Science, Resources, and Development adalah karya tulis alm. Prof. Dr. Sumitro Djojohadikusumo, tiga puluh tahun lalu (1977). Isinya tak lain dari wanti-wanti bahwa booming dan blooming teknologi dapat menjadi bumerang bagi manusia kalau tidak arif dalam menyikapinya. Pada tahun 1977 mantan menteri yang digelari begawan ekonomi ini dengan lugas menyatakan bahwa harus ada teknologi yang protektif atas lingkungan. Idenya itu dipublikasikan sebelum rezim Orde Baru merilis Kementerian Negara Kependudukan dan Lingkungan Hidup pada tahun 1978. Kecuali itu, menurutnya, ada dua jenis teknologi lagi yaitu, teknologi maju (advanced technology) yang dua dekade terakhir ini diistilahkan dengan teknologi canggih dan teknologi adaptif (adaptive technology).

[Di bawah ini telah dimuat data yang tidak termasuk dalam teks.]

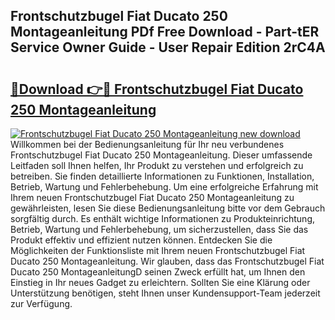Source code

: ## Frontschutzbugel Fiat Ducato 250 Montageanleitung PDf Free Download - Part-tER Service Owner Guide - User Repair Edition 2rC4A

# <h2><a href="http://df7xqg.blite.top/?on=Frontschutzbugel+Fiat+Ducato+250+Montageanleitung">🔗Download 👉🔴 Frontschutzbugel Fiat Ducato 250 Montageanleitung</a></h2>

[![Frontschutzbugel Fiat Ducato 250 Montageanleitung new download](https://i.imgur.com/lujVjoI.png)](http://df7xqg.blite.top/?on=Frontschutzbugel+Fiat+Ducato+250+Montageanleitung)
Willkommen bei der Bedienungsanleitung für Ihr neu verbundenes Frontschutzbugel Fiat Ducato 250 Montageanleitung. Dieser umfassende Leitfaden soll Ihnen helfen, Ihr Produkt zu verstehen und erfolgreich zu betreiben. Sie finden detaillierte Informationen zu Funktionen, Installation, Betrieb, Wartung und Fehlerbehebung. Um eine erfolgreiche Erfahrung mit Ihrem neuen Frontschutzbugel Fiat Ducato 250 Montageanleitung zu gewährleisten, lesen Sie diese Bedienungsanleitung bitte vor dem Gebrauch sorgfältig durch. Es enthält wichtige Informationen zu Produkteinrichtung, Betrieb, Wartung und Fehlerbehebung, um sicherzustellen, dass Sie das Produkt effektiv und effizient nutzen können. Entdecken Sie die Möglichkeiten der Funktionsliste mit Ihrem neuen Frontschutzbugel Fiat Ducato 250 Montageanleitung. Wir glauben, dass das Frontschutzbugel Fiat Ducato 250 MontageanleitungD seinen Zweck erfüllt hat, um Ihnen den Einstieg in Ihr neues Gadget zu erleichtern. Sollten Sie eine Klärung oder Unterstützung benötigen, steht Ihnen unser Kundensupport-Team jederzeit zur Verfügung.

Khusus teknologi protektif, pada masa sekarang justru menjadi poin terpenting karena berkaitan langsung dengan kelestarian fungsi lingkungan, keterkaitan antara manusia dan alamnya. Semua manusia tanpa kecuali, kaya miskin tua muda, dapat menjadi agen perusak atau pemberdaya lingkungan. Sudah terbukti, deretan gelar akademik seseorang dan kepangkatannya di TNI-Polri tidak berkorelasi linier dengan pemahamannya atas persoalan lingkungan. Tak sedikit orang-orang pintar dan berjabatan/berpangkat itu justru pelaku masif balak-liar (illegal logging). Nyaris nihil sense of belonging-nya. Mungkin ketika kuliah dulu tak ada satu pun mata kuliah perihal lingkungan yang ditempuhnya. Mungkin juga lantaran nafsu serakahnya lebih dituruti ketimbang empatinya kepada nasib orang lain.

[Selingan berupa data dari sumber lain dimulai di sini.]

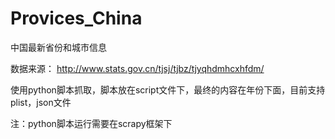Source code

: # Provices_China
中国最新省份和城市信息

数据来源：
http://www.stats.gov.cn/tjsj/tjbz/tjyqhdmhcxhfdm/

使用python脚本抓取，脚本放在script文件下，最终的内容在年份下面，目前支持plist，json文件

注：python脚本运行需要在scrapy框架下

Oleh sebab itu, demi spirit peduli lingkungan, ada PTN dan PTS yang mengadakan kuliah lingkungan, apapun nama mata kuliahnya, minimal dalam bentuk studium general. Inilah upaya alih ilmu lingkungan yang hakikatnya adalah hijrah dari satu kondisi ilmu menuju kondisi ilmu baru. Demi hijrah Enviro-intelligence (EnQ) ini, hendaklah semua jurusan memberikan kuliah lingkungan kepada mahasiswanya, syahdan jurusannya jauh dari “garis demarkasi” lingkungan. Sebab, tak bisa dimungkiri, semua jurusan pasti berkaitan dengan lingkungan. Apapun sekolahnya, apapun program studinya, seorang mahasiswa perlu ilmu yang berkaitan dengan lingkungan. Tanpa “hijrah lingkungan” yang dipola sejak di bangku sekolah dasar (bahkan prasekolah: play group, TK) hingga perguruan tinggi maka mustahillah tercipta kelanggengan fungsi lingkungan. Sebaliknya yang terjadi: perusakan dan pencemaran karena tak ada rasa memiliki dan egosentris.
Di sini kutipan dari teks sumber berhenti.